Pitch Anything: An Innovative Method for Presenting, Persuading, and Winning the Deal by Oren Klaff

Key Takeaways -

Power frame – The power frame comes from the individual who has a massive ego. His power is rooted in his status—a status derived from the fact that others give this person honor and respect. You will know that you are facing a power frame when you encounter arrogance, lack of interest (a vibe that conveys “I’m more important than you”), rudeness, and similar imperial behaviors.

Power-busting frame – When you approach an opposing power frame, your first and most important objective is to avoid falling into the other person’s frame by reacting to it. And make absolutely certain that you do nothing that strengthens the other person’s frame before your frames collide. Observing power rituals in business situations—such as acting deferential, engaging in meaningless small talk, or letting yourself be told what to do—reinforces the alpha status of your target and confirms your subordinate position. Do not do this! To instigate a power frame collision, use a mildly shocking but not unfriendly act to cause it. Use defiance and light humor. This captures attention and elevates your status by creating something called “local star power.”

Time frame – Frames involving time tend to occur later in the social exchange, after someone has already established frame control. Again, if you want to know who has the frame, it’s easy to observe. When you are reacting to the other person, that person owns the frame. When the other person is reacting to what you do and say, you own the frame. If you wait for someone in the audience to say (or give body language to the effect), “We only have a few minutes left, so let’s wrap this up,” you will lose the frame because you now have to react to that person. Instead, when you see attention begin to bottom out and expire, that’s it. You’re done. Stay in control of time, and start wrapping up. Running long or beyond the point of attention shows weakness, neediness, and desperation.

Time constraining frame – When you encounter a time frame like this, quickly break it with a stronger prize frame of your own. Qualify your target on the spot. YOU: “No. I don’t work like that. There’s no sense in rescheduling unless we like each other and trust each other. I need to know, are you good to work with, can you keep appointments, and stick to a schedule?” YOUR TARGET: “Okay, you’re right about that. Yeah, sure I can. Let’s do this now. I have 30 minutes. That’s no problem. Come on in.” You have just broken your target’s time frame, established that your time is important, and he is now giving you focused attention instead of treating your visit like an annoyance.

Analyst frame – How many times have you been giving a presentation when suddenly one or more people in the room take a deep dive into technical details? That’s the analyst frame coming at you. This is especially common in industries that involve engineers and financial analysts. This frame will kill your pitch.
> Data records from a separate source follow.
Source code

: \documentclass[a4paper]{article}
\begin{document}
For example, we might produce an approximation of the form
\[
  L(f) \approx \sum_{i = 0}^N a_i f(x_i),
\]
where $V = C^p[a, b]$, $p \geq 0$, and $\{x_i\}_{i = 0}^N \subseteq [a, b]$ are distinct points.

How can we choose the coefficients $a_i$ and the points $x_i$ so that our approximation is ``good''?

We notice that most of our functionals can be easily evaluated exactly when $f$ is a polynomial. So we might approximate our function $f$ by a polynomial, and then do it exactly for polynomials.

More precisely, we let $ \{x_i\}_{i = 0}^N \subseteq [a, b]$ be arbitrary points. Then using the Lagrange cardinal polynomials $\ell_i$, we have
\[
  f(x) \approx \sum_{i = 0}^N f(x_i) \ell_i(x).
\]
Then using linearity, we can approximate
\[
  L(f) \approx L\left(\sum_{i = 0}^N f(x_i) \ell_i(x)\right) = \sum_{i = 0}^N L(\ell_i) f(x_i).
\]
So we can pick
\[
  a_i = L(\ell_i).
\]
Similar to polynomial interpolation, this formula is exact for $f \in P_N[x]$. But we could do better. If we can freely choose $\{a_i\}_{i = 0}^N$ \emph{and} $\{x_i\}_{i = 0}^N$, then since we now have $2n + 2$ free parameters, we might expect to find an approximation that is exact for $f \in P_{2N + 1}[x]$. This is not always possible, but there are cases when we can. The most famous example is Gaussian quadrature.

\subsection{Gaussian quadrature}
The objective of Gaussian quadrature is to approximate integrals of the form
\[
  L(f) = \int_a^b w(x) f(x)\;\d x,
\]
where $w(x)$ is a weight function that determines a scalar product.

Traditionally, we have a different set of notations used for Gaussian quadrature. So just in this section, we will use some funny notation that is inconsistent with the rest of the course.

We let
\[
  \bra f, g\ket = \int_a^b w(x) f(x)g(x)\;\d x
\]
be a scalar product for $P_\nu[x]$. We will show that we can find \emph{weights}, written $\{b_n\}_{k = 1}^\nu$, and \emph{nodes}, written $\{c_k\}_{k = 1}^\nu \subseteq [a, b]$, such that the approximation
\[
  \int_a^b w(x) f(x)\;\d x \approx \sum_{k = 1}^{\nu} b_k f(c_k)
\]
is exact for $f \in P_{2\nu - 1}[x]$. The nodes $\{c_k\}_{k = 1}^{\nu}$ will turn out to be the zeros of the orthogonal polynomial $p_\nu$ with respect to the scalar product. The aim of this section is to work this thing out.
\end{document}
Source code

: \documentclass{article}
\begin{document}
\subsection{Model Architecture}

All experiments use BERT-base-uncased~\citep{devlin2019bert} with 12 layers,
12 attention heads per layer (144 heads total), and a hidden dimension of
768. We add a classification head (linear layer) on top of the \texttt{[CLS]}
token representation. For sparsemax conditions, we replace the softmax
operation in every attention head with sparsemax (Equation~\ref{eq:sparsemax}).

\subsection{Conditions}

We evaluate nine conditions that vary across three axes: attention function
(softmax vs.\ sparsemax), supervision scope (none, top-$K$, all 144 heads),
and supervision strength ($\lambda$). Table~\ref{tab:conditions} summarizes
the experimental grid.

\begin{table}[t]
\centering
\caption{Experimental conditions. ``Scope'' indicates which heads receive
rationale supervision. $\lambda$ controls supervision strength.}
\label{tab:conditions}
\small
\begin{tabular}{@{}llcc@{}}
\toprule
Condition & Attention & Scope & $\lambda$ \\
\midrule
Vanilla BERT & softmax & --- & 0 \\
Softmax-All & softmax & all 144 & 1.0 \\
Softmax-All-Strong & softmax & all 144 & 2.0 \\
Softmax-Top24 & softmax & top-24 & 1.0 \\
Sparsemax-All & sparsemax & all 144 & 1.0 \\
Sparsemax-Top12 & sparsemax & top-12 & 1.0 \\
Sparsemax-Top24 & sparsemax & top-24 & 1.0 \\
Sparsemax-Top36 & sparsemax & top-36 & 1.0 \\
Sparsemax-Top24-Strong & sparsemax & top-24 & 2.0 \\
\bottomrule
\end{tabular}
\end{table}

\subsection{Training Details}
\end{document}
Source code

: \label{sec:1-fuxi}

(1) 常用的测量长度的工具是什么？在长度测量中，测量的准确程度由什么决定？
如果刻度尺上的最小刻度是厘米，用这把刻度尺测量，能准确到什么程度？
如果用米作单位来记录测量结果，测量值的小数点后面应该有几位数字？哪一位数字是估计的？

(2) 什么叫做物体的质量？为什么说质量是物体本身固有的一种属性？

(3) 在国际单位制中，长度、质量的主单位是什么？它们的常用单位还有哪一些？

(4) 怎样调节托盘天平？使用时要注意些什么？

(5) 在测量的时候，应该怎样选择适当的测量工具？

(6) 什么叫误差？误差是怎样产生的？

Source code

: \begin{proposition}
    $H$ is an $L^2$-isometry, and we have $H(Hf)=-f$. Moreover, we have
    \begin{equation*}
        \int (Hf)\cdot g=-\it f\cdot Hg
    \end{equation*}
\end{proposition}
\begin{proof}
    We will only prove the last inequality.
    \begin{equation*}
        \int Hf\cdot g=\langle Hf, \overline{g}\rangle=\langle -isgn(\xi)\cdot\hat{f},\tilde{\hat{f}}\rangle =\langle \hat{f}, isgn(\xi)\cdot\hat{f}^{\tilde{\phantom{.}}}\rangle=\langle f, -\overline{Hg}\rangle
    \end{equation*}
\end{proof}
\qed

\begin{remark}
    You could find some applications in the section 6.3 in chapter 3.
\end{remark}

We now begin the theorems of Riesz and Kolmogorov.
Intrigue frame – It is important to realize that human beings are unable to have hot cognitions and cold cognitions simultaneously. The brain is not wired that way. Hot cognitions are feelings like wanting or desire or excitement, and cold cognitions come from “cold” processes like analysis and problem solving. To maintain frame control and momentum, you must force your audience to be analytical on its own time. You do this by separating the technical and detailed material from your presentation. Keep the target focused on the business relationship at all times. Analysis comes later. This is the best and most reliable way to deal with a target who suddenly becomes bored and tries to entertain himself with the details of your deal. Your intrigue story needs the following elements:

  1. It must be brief, and the subject must be relevant to your pitch.

  2. You need to be at the center of the story

  3. There should be risk, danger, and uncertainty.

  4. There should be time pressure—a clock is ticking somewhere, and there are ominous consequences if action is not taken quickly.

  5. There should be tension—you are trying to do something but are being blocked by some force.

  6. There should be serious consequences—failure will not be pretty.

Prize frame – What you do is reframe everything your audience does and says as if they are trying to win you over. To solidify the prize frame, you make the buyer qualify himself to you. “Can you tell me more about yourself? I’m picky about who I work with.” At a primal, croc brain level, you have just issued a challenge: Why do I want to do business with you? Prizing is a way to deal with threatening and fast-approaching frames that are likely to push you into a low-status position. When you prize, you frame yourself as high value in the eyes of your target. Prize correctly, and your target will be chasing you.